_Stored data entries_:
☆ ☆ ☆

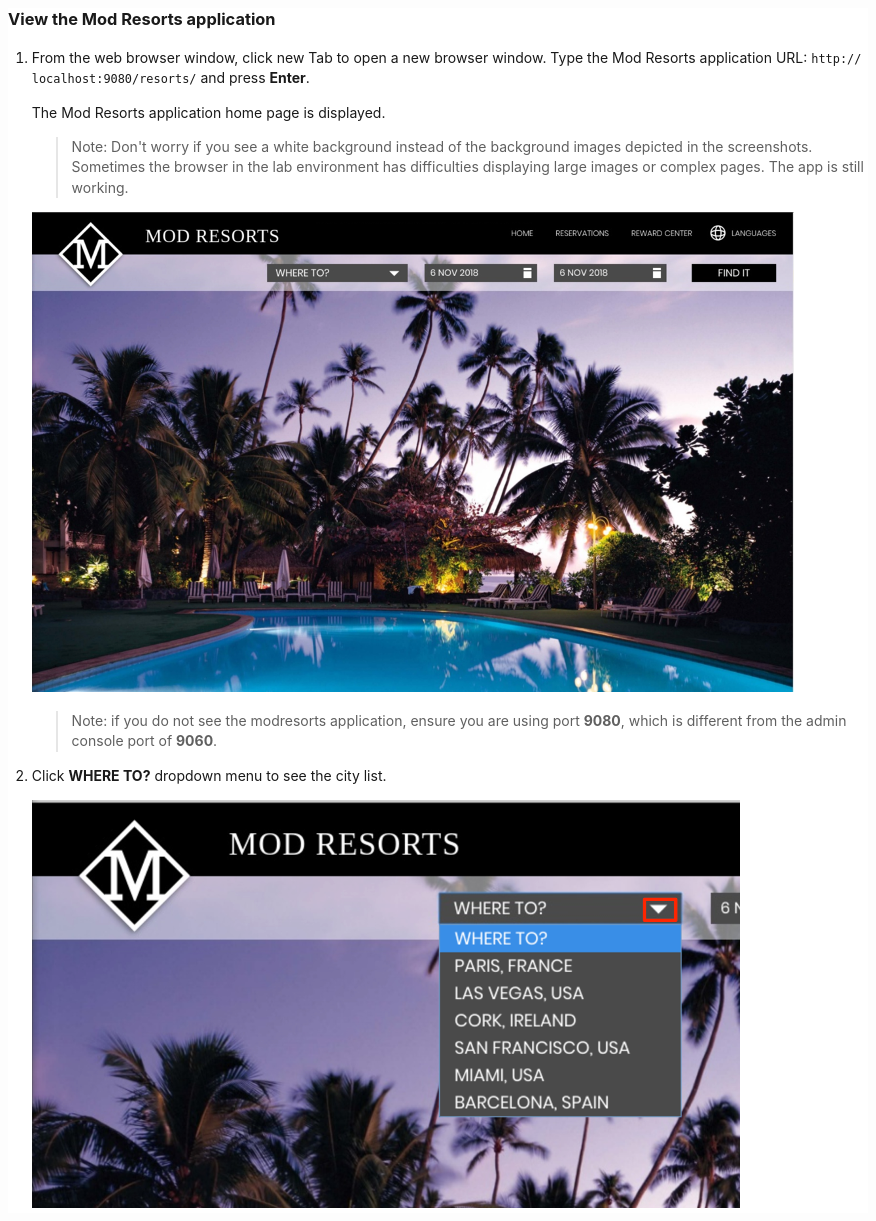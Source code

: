 ### View the Mod Resorts application

1. From the web browser window, click new Tab to open a new browser window. Type the Mod Resorts application URL: `http://localhost:9080/resorts/` and press **Enter**.

   The Mod Resorts application home page is displayed.

   > Note: Don't worry if you see a white background instead of the background images depicted in the screenshots. Sometimes the browser in the lab environment has difficulties displaying large images or complex pages. The app is still working.

   ![](images/mod-resorts-app-home-page.png)

   > Note: if you do not see the modresorts application, ensure you are using port **9080**, which is different from the admin console port of **9060**.

1. Click **WHERE TO?** dropdown menu to see the city list.

   ![](images/mod-resorts-app-where-to.png)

☆ ☆ ☆

_EXERCISE BRIEF_: Each line of the data is to be duplicated exactly; pictures stay out of the copy.

_EXERCISE RESULT_:
Source code

: ### View the Mod Resorts application

1. From the web browser window, click new Tab to open a new browser window. Type the Mod Resorts application URL: `http://localhost:9080/resorts/` and press **Enter**.

   The Mod Resorts application home page is displayed.

   > Note: Don't worry if you see a white background instead of the background images depicted in the screenshots. Sometimes the browser in the lab environment has difficulties displaying large images or complex pages. The app is still working.

   ![](images/mod-resorts-app-home-page.png)

   > Note: if you do not see the modresorts application, ensure you are using port **9080**, which is different from the admin console port of **9060**.

1. Click **WHERE TO?** dropdown menu to see the city list.

   ![](images/mod-resorts-app-where-to.png)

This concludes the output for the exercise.